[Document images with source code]
• • • • • • •

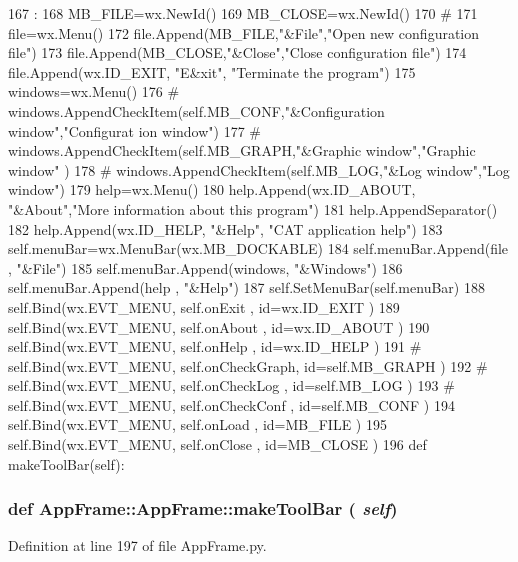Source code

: \begin{DoxyCode}
167                          :
168         MB_FILE=wx.NewId()
169         MB_CLOSE=wx.NewId()
170         #
171         file=wx.Menu()
172         file.Append(MB_FILE,"&File","Open new configuration file")
173         file.Append(MB_CLOSE,"&Close","Close configuration file")
174         file.Append(wx.ID_EXIT, "E&xit", "Terminate the program")
175         windows=wx.Menu()
176 #        windows.AppendCheckItem(self.MB_CONF,"&Configuration window","Configurat
      ion window")
177 #        windows.AppendCheckItem(self.MB_GRAPH,"&Graphic window","Graphic window"
      )
178 #        windows.AppendCheckItem(self.MB_LOG,"&Log window","Log window")
179         help=wx.Menu()
180         help.Append(wx.ID_ABOUT, "&About","More information about this program")
181         help.AppendSeparator()
182         help.Append(wx.ID_HELP, "&Help", "CAT application help")
183         self.menuBar=wx.MenuBar(wx.MB_DOCKABLE)
184         self.menuBar.Append(file   , "&File")
185         self.menuBar.Append(windows, "&Windows")
186         self.menuBar.Append(help   , "&Help")
187         self.SetMenuBar(self.menuBar)
188         self.Bind(wx.EVT_MENU, self.onExit      , id=wx.ID_EXIT )
189         self.Bind(wx.EVT_MENU, self.onAbout     , id=wx.ID_ABOUT )
190         self.Bind(wx.EVT_MENU, self.onHelp      , id=wx.ID_HELP )
191 #        self.Bind(wx.EVT_MENU, self.onCheckGraph, id=self.MB_GRAPH )
192 #        self.Bind(wx.EVT_MENU, self.onCheckLog  , id=self.MB_LOG   )
193 #        self.Bind(wx.EVT_MENU, self.onCheckConf , id=self.MB_CONF  )
194         self.Bind(wx.EVT_MENU, self.onLoad      , id=MB_FILE  )
195         self.Bind(wx.EVT_MENU, self.onClose     , id=MB_CLOSE  )
196         
    def makeToolBar(self):
\end{DoxyCode}
\hypertarget{classAppFrame_1_1AppFrame_ab4a7fb9bd8d8d66ab94c61281456f8ff}{
\subsubsection[{makeToolBar}]{\setlength{\rightskip}{0pt plus 5cm}def AppFrame::AppFrame::makeToolBar ( {\em self})}}
\label{classAppFrame_1_1AppFrame_ab4a7fb9bd8d8d66ab94c61281456f8ff}


Definition at line 197 of file AppFrame.py.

• • • • • • •

**Work instruction:**
Answer with a number only: how many lines above have the word "windows"?

**Answer for the task:**
5